My DS, 15 at the time, ended up on his return visit with a family where the mum & dad had just separated but still living in the same house.. he said the atmosphere was horrendous and the exchangee he was staying with was (understandably) upset and withdrawn.

Glad those days are behind us 😱

GETTINGLIKEMYMOTHER · 26/07/2019 17:25

'Sorry, but it's not possible. We simply don't have the room.'

And repeat as/if necessary. But say it yourself, not via your dd - it's easier for a steamroller to bully or intimidate a child into agreeing.

jennymanara · 26/07/2019 17:27

Say no. Be aware though that this kind of thing usually means kids get a chance to go abroad and stay with families abroad. So don't complain if your DC can not go.

Jaxhog · 26/07/2019 17:27

Say no, and say it now before things go any further. If its a problem for her, let her put them up. Stand firm and don't let her bully you.

I hate people who commit you to something without getting your agreement first. It is totally unreasonable.

Isthisafreename · 26/07/2019 17:31

@FeelingForced - They're a very senior person in this particular field and are used to having people follow their bidding without argument.

Tae kwondo? My experience with that is the master generally has a God complex, with a number of sycophants below who have mini God complexes.

I agree with pp's - it's very unfortunate but it's just not possible at the time. Normally, you would make it work, but the timing just prevents that. It's really a shame, but what can you do. Etc, etc.

GrabbyGertie · 26/07/2019 17:32

I’d just say that you can’t and leave it at that.
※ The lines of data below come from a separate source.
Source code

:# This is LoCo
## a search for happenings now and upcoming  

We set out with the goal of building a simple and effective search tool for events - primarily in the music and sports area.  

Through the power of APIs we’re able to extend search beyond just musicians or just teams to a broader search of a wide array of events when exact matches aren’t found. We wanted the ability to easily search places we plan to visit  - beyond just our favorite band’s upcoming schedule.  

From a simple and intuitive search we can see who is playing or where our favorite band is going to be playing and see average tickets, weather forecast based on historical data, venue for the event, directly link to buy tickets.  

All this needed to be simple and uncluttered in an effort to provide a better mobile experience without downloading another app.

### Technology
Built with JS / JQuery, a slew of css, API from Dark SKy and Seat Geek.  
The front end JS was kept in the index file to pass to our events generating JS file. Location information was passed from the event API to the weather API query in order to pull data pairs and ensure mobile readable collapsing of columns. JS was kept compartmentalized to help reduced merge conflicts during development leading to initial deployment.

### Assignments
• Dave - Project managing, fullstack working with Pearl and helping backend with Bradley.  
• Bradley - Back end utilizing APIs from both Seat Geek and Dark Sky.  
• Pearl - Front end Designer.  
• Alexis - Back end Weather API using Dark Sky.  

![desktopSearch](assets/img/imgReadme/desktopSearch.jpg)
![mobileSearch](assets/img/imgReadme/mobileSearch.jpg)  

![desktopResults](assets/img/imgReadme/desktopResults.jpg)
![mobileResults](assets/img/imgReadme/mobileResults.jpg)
I don’t see that it needs anymore thought.

Puzzledandpissedoff · 26/07/2019 17:35

Did you not think to make sure they had somewhere to stay before inviting them?'

Good sentence that - and a handy one to use if you feel like giving anything other than a simple "no"

ControversialFerret · 26/07/2019 17:38

Dear Overbearing Club Leader,

DD has told me that you require us to host an exchange student in . This is to let you know that it will not be possible for us to accomodate a visitor. I don't have anywhere for a guest to sleep and my other child has exams during this period so any disruption needs to be avoided. I am sure you understand; best of luck with the exchange arrangements.

BackforGood · 26/07/2019 17:39

Just be clear that you won't be able to host anyone at that time, as your ds's exams at at this time. You could suggest that if they'd wanted people to host, then perhaps they could have talked about it with the potential hosts first.
Speak directly to the adult though, and say you do not appreciate them passing messages through your dd, and your dd being made to feel bad for what isn't her decision.

I'm sure someone else will be happy to host two young people when the time comes.

TitianaTitsling · 26/07/2019 17:40

Does the club make money from this?

GrabbyGertie · 26/07/2019 17:40

Short and sweets is the way to go

Dear Overbearing Club Leader,

Just to confirm that we can’t host an exchange student.